2.727 Jiwa Mengungsi dari Gunung Sinabung

Adanya peningkatan status Awas (level 4) dari Gunungapi Sinabung di Karo telah menyebabkan 2.727 jiwa (677 KK) mengungsi. Pengungsi berasal dari 4 desa yang terdapat di sisi selatan dan tenggara dari kawah G. Sinabung. Sebanyak 963 jiwa (218 KK) warga Desa Tiga Pancur mengungsi ke Pos Paroki. 1.108 jiwa (381 KK) dari Desa Gurukinayan mengungsi ke Pos KNPI Kabanjahe. 256 jiwa (68 KK) asal Desa Pintu Besi mengungsi ke Pos Pendopo Kantor Bupati Karo, dan 400 jiwa warga Desa Berastepu mengungsi ke Pos Serbaguna Simpangempat.
 
BPBD Karo telah mendirikan dapur umum, posko pengungsi di 4 titik, 13 tenda pengungsi dan mencukupi kebutuhan dasar pengungsi. Pendataan masih dilakukan BPBD untuk memudahkan dalam penanganan pengungsi. Tim Reaksi Cepat BNPB terus memberikan pendampingan BPBD Karo. Aktivitas masyarakat di Kab Karo berjalan normal. Peningkatan status dari Siaga (level 3) menjadi Awas (level 4) sejak Selasa (2/6) pukul 23.00 Wib tidak membuat warga Sinabung panik. Masyarakat sudah cukup beradaptasi dengan erupsi G.Sinabung yang meletus sejak Agustus 2010.
 
Aktivitas G. Sinabung terus dipantau. Teramati guguran lava pijar dari puncak sejauh 1-2 km ke arah selatan dan 1 km ke tenggara.
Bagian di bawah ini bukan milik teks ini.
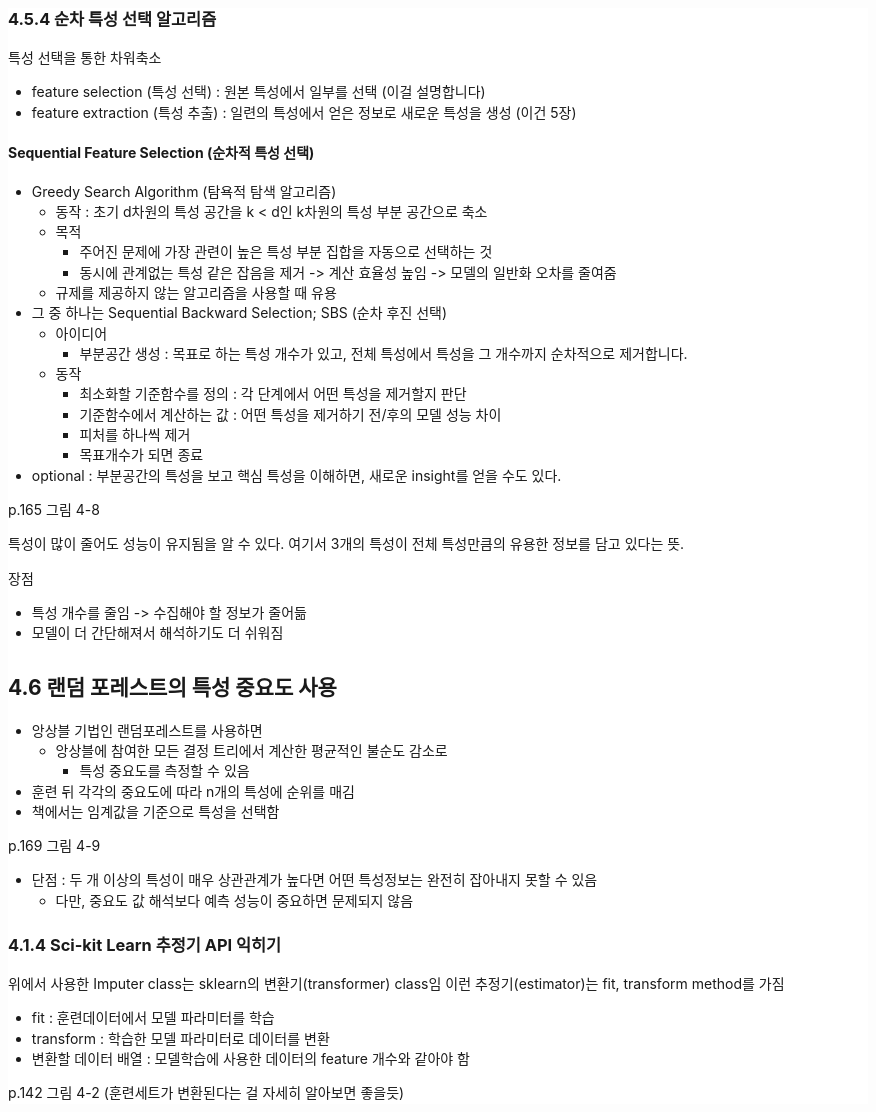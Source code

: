 ### 4.5.4 순차 특성 선택 알고리즘

특성 선택을 통한 차워축소
- feature selection (특성 선택) : 원본 특성에서 일부를 선택 (이걸 설명합니다)
- feature extraction (특성 추출) : 일련의 특성에서 얻은 정보로 새로운 특성을 생성 (이건 5장)

#### Sequential Feature Selection (순차적 특성 선택)

- Greedy Search Algorithm (탐욕적 탐색 알고리즘)
  - 동작 : 초기 d차원의 특성 공간을 k < d인 k차원의 특성 부분 공간으로 축소
  - 목적
    - 주어진 문제에 가장 관련이 높은 특성 부분 집합을 자동으로 선택하는 것
    - 동시에 관계없는 특성 같은 잡음을 제거 -> 계산 효율성 높임 -> 모델의 일반화 오차를 줄여줌
  - 규제를 제공하지 않는 알고리즘을 사용할 때 유용
- 그 중 하나는 Sequential Backward Selection; SBS (순차 후진 선택)
  - 아이디어
    - 부분공간 생성 : 목표로 하는 특성 개수가 있고, 전체 특성에서 특성을 그 개수까지 순차적으로 제거합니다.
  - 동작
    - 최소화할 기준함수를 정의 : 각 단계에서 어떤 특성을 제거할지 판단
    - 기준함수에서 계산하는 값 : 어떤 특성을 제거하기 전/후의 모델 성능 차이
    - 피처를 하나씩 제거
    - 목표개수가 되면 종료
- optional : 부분공간의 특성을 보고 핵심 특성을 이해하면, 새로운 insight를 얻을 수도 있다.

p.165 그림 4-8

특성이 많이 줄어도 성능이 유지됨을 알 수 있다.
여기서 3개의 특성이 전체 특성만큼의 유용한 정보를 담고 있다는 뜻.

장점
- 특성 개수를 줄임 -> 수집해야 할 정보가 줄어듦
- 모델이 더 간단해져서 해석하기도 더 쉬워짐


## 4.6 랜덤 포레스트의 특성 중요도 사용

- 앙상블 기법인 랜덤포레스트를 사용하면
  - 앙상블에 참여한 모든 결정 트리에서 계산한 평균적인 불순도 감소로
    - 특성 중요도를 측정할 수 있음
- 훈련 뒤 각각의 중요도에 따라 n개의 특성에 순위를 매김
- 책에서는 임계값을 기준으로 특성을 선택함

p.169 그림 4-9

- 단점 : 두 개 이상의 특성이 매우 상관관계가 높다면 어떤 특성정보는 완전히 잡아내지 못할 수 있음
  - 다만, 중요도 값 해석보다 예측 성능이 중요하면 문제되지 않음





### 4.1.4 Sci-kit Learn 추정기 API 익히기

위에서 사용한 Imputer class는 sklearn의 변환기(transformer) class임
이런 추정기(estimator)는 fit, transform method를 가짐
- fit : 훈련데이터에서 모델 파라미터를 학습
- transform : 학습한 모델 파라미터로 데이터를 변환
- 변환할 데이터 배열 : 모델학습에 사용한 데이터의 feature 개수와 같아야 함

p.142 그림 4-2
(훈련세트가 변환된다는 걸 자세히 알아보면 좋을듯)


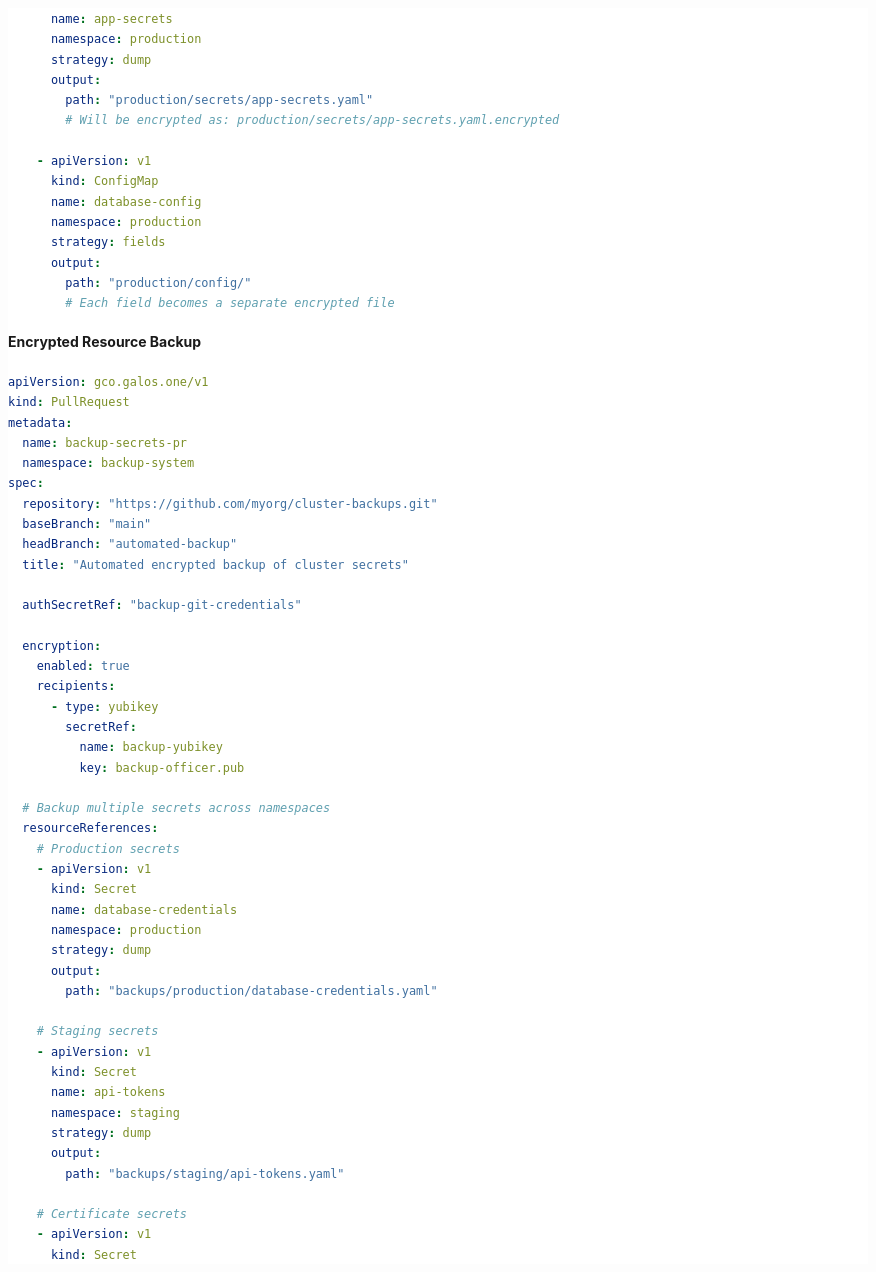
 ```yaml
      name: app-secrets
      namespace: production
      strategy: dump
      output:
        path: "production/secrets/app-secrets.yaml"
        # Will be encrypted as: production/secrets/app-secrets.yaml.encrypted
    
    - apiVersion: v1
      kind: ConfigMap
      name: database-config
      namespace: production
      strategy: fields
      output:
        path: "production/config/"
        # Each field becomes a separate encrypted file
```

#### Encrypted Resource Backup

```yaml
apiVersion: gco.galos.one/v1
kind: PullRequest
metadata:
  name: backup-secrets-pr
  namespace: backup-system
spec:
  repository: "https://github.com/myorg/cluster-backups.git"
  baseBranch: "main"
  headBranch: "automated-backup"
  title: "Automated encrypted backup of cluster secrets"
  
  authSecretRef: "backup-git-credentials"
  
  encryption:
    enabled: true
    recipients:
      - type: yubikey
        secretRef:
          name: backup-yubikey
          key: backup-officer.pub
  
  # Backup multiple secrets across namespaces
  resourceReferences:
    # Production secrets
    - apiVersion: v1
      kind: Secret
      name: database-credentials
      namespace: production
      strategy: dump
      output:
        path: "backups/production/database-credentials.yaml"
    
    # Staging secrets  
    - apiVersion: v1
      kind: Secret
      name: api-tokens
      namespace: staging
      strategy: dump
      output:
        path: "backups/staging/api-tokens.yaml"
    
    # Certificate secrets
    - apiVersion: v1
      kind: Secret
```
Terjadi 42 kali guguran dan tremor menerus.
 
Sementara itu, aktivitas Gunung Karangetang di Kab. Sitaro, Provinsi Sulawesi Utara, juga masih tinggi. Sebanyak 339 jiwa (106 KK) masing mengungsi di empat pos pengungsian. Pengungsi tersebar di Museum Ulu (190 jiwa, 60 KK), Gereja Siloam Salili (21 jiwa, 6 KK), Gereja Bukit Zaitun Tampuna (67 jiwa, 21 KK) dan rumah kerabatnya (61 jiwa, 19 KK). Sebanyak 54 KK harus dari Desa Belali dan Desa Tarorare harus direlokasi karena berbahaya dari ancaman awan panas. Untuk penanganan darurat, BNPB telah memberikan bantuan dana siap pakai Rp 150 juta dan logistik senilai Rp 357 juta. Status G. Karangetang tetap Siaga (level 3).